__EXERCISE DESCRIPTION__. Within the listing below, show every line that contains the word "html".
══ DATA TO USE
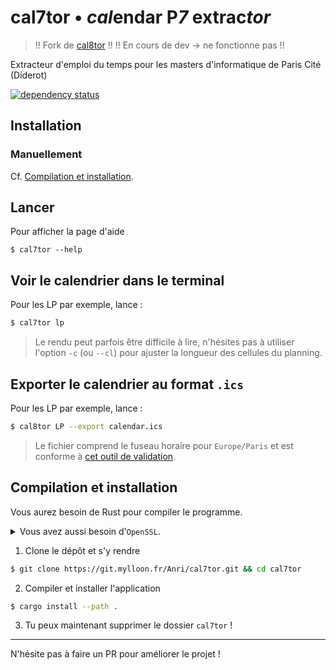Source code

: # cal7tor • *cal*endar P*7* extrac*tor*

> !! Fork de [cal8tor](https://git.mylloon.fr/Anri/cal8tor) !!
> !! En cours de dev -> ne fonctionne pas !!

Extracteur d'emploi du temps pour les masters d'informatique de Paris Cité (Diderot)

[![dependency status](https://deps.rs/repo/gitea/git.mylloon.fr/Anri/cal8tor/status.svg)](https://deps.rs/repo/gitea/git.mylloon.fr/Anri/cal8tor)

## Installation

### Manuellement

Cf. [Compilation et installation](#compilation-et-installation).

## Lancer

Pour afficher la page d'aide

```
$ cal7tor --help
```

## Voir le calendrier dans le terminal

Pour les LP par exemple, lance :

```bash
$ cal7tor lp
```

> Le rendu peut parfois être difficile à lire, n'hésites pas à utiliser l'option
> `-c` (ou `--cl`) pour ajuster la longueur des cellules du planning.

## Exporter le calendrier au format `.ics`

Pour les LP par exemple, lance :

```bash
$ cal8tor LP --export calendar.ics
```

> Le fichier comprend le fuseau horaire pour `Europe/Paris` et est
> conforme à [cet outil de validation](https://icalendar.org/validator.html).

## Compilation et installation

Vous aurez besoin de Rust pour compiler le programme.

<details><summary>Vous avez aussi besoin d'<code>OpenSSL</code>.</summary>

- Ubuntu: `sudo apt install libssl-dev`
- Fedora: `dnf install openssl-devel`
</details>

1. Clone le dépôt et s'y rendre

```bash
$ git clone https://git.mylloon.fr/Anri/cal7tor.git && cd cal7tor
```

2. Compiler et installer l'application

```bash
$ cargo install --path .
```

3. Tu peux maintenant supprimer le dossier `cal7tor` !

---

N'hésite pas à faire un PR pour améliorer le projet !
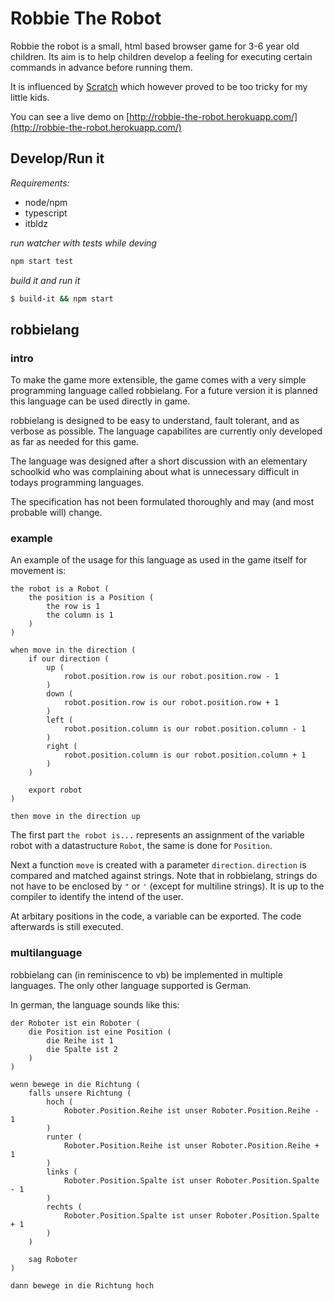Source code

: # Robbie The Robot

Robbie the robot is a small, html based browser game for 3-6 year old children. Its aim is to help children develop a feeling for executing certain commands in advance before running them. 

It is influenced by [Scratch](https://scratch.mit.edu/) which however proved to be too tricky for my little kids. 

You can see a live demo on [http://robbie-the-robot.herokuapp.com/](http://robbie-the-robot.herokuapp.com/)

## Develop/Run it

_Requirements:_

* node/npm
* typescript
* itbldz

_run watcher with tests while deving_

```sh
npm start test
```

_build it and run it_

```sh
$ build-it && npm start
```

## robbielang

### intro

To make the game more extensible, the game comes with a very simple programming language called robbielang. For a future version it is planned this language can be used directly in game. 

robbielang is designed to be easy to understand, fault tolerant, and as verbose as possible. The language capabilites are currently only developed as far as needed for this game. 

The language was designed after a short discussion with an elementary schoolkid who was complaining about what is unnecessary difficult in todays programming languages. 

The specification has not been formulated thoroughly and may (and most probable will) change. 

### example

An example of the usage for this language as used in the game itself for movement is:

```robbielang
the robot is a Robot (
    the position is a Position (
        the row is 1
        the column is 1
    )
)

when move in the direction (
    if our direction (
        up (
            robot.position.row is our robot.position.row - 1
        )
        down (
            robot.position.row is our robot.position.row + 1
        )
        left (
            robot.position.column is our robot.position.column - 1
        )
        right (
            robot.position.column is our robot.position.column + 1
        )
    )
    
    export robot
)

then move in the direction up
```

The first part `the robot is...` represents an assignment of the variable robot with a datastructure `Robot`, the same is done for `Position`.

Next a function `move` is created with a parameter `direction`. `direction` is compared and matched against strings. Note that in robbielang, strings do not have to be enclosed by `"` or `'` (except for multiline strings). It is up to the compiler to identify the intend of the user.

At arbitary positions in the code, a variable can be exported. The code afterwards is still executed. 

### multilanguage

robbielang can (in reminiscence to vb) be implemented in multiple languages. The only other language supported is German.

In german, the language sounds like this:

```robbielang
der Roboter ist ein Roboter (
    die Position ist eine Position (
        die Reihe ist 1
        die Spalte ist 2
    )
)

wenn bewege in die Richtung (
    falls unsere Richtung (
        hoch (
            Roboter.Position.Reihe ist unser Roboter.Position.Reihe - 1
        )
        runter (
            Roboter.Position.Reihe ist unser Roboter.Position.Reihe + 1
        )
        links (
            Roboter.Position.Spalte ist unser Roboter.Position.Spalte - 1
        )
        rechts (
            Roboter.Position.Spalte ist unser Roboter.Position.Spalte + 1
        )
    )
    
    sag Roboter
)

dann bewege in die Richtung hoch
```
════
__OUTPUT FOR THIS TASK__.
> conforme à [cet outil de validation](https://icalendar.org/validator.html).
Robbie the robot is a small, html based browser game for 3-6 year old children. Its aim is to help children develop a feeling for executing certain commands in advance before running them. 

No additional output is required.